Go over the lines below, and when one contains the word "text", copy it.

══ SOURCE INFORMATION

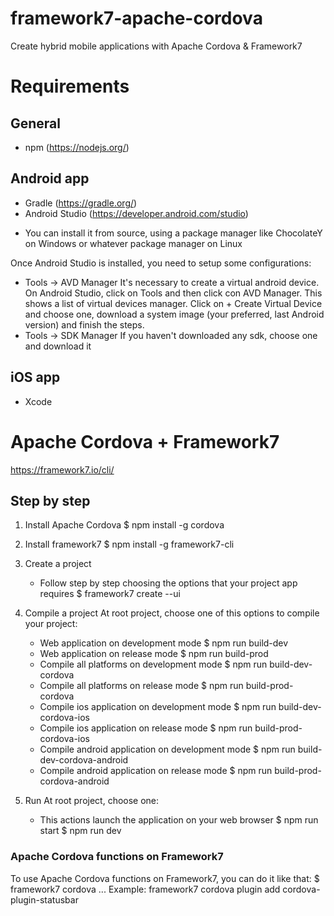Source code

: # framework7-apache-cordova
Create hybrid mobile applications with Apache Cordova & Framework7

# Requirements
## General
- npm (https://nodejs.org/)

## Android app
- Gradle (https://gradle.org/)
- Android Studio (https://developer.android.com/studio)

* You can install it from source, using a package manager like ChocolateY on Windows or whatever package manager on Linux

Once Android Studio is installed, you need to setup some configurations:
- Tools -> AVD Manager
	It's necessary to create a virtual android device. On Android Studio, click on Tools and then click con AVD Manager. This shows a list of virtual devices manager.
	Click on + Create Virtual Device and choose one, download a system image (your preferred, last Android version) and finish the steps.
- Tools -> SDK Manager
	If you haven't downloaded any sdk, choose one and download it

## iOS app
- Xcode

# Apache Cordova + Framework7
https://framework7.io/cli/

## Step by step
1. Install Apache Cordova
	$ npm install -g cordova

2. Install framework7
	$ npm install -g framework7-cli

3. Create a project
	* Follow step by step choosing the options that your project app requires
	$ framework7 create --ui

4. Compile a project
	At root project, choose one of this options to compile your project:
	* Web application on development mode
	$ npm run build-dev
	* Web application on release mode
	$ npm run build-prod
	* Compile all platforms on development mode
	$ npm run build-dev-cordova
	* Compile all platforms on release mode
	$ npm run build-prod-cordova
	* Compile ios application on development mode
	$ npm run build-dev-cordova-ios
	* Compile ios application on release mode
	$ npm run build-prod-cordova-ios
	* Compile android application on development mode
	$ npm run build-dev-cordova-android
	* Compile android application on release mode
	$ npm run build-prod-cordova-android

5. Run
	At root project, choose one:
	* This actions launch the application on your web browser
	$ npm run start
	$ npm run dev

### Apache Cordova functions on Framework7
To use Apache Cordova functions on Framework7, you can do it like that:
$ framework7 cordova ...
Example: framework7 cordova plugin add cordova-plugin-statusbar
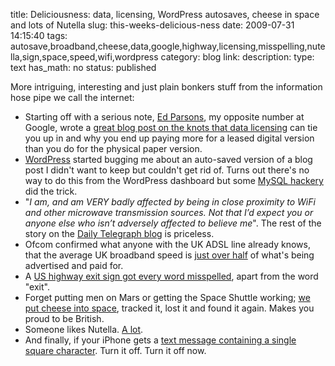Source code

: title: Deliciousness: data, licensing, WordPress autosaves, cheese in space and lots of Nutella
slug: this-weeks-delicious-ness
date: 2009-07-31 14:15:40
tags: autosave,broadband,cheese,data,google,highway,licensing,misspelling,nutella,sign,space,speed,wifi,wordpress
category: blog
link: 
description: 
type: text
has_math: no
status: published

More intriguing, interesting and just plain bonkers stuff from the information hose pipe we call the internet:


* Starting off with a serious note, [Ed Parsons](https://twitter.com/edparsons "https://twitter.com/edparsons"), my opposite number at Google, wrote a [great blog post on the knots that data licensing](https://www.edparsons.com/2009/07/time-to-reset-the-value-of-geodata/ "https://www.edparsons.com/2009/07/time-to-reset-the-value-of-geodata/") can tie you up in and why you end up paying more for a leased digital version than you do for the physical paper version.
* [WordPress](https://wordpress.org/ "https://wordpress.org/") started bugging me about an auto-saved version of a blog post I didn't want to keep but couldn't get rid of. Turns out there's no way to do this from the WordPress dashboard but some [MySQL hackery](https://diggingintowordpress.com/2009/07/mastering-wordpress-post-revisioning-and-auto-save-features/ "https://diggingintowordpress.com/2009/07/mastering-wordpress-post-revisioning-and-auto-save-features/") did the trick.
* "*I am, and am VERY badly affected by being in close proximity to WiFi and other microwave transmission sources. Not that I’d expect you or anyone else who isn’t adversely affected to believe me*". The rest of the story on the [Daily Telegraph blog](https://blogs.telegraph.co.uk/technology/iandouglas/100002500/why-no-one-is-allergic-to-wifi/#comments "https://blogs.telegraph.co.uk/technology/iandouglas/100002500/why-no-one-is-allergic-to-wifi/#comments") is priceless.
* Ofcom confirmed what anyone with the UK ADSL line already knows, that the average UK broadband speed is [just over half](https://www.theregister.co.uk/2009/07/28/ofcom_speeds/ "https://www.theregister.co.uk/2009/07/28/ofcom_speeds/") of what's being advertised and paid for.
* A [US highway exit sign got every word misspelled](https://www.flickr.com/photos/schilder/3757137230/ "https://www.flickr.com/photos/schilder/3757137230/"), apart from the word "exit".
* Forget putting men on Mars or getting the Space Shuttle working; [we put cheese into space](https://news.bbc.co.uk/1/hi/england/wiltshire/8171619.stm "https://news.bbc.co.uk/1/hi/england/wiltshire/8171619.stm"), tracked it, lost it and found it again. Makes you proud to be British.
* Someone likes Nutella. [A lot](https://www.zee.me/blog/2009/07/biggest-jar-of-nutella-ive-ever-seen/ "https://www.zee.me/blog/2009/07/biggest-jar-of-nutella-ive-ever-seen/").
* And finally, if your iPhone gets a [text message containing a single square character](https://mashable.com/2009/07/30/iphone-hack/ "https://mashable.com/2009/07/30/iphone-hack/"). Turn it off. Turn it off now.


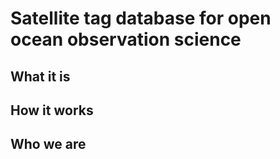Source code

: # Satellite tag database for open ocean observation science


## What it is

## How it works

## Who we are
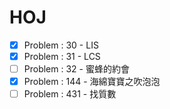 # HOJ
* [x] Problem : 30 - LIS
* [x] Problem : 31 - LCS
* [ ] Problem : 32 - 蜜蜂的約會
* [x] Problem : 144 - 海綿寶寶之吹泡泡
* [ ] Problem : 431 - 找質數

════

- **REPLY TO THE EXERCISE**
type: text
* And finally, if your iPhone gets a [text message containing a single square character](https://mashable.com/2009/07/30/iphone-hack/ "https://mashable.com/2009/07/30/iphone-hack/"). Turn it off. Turn it off now.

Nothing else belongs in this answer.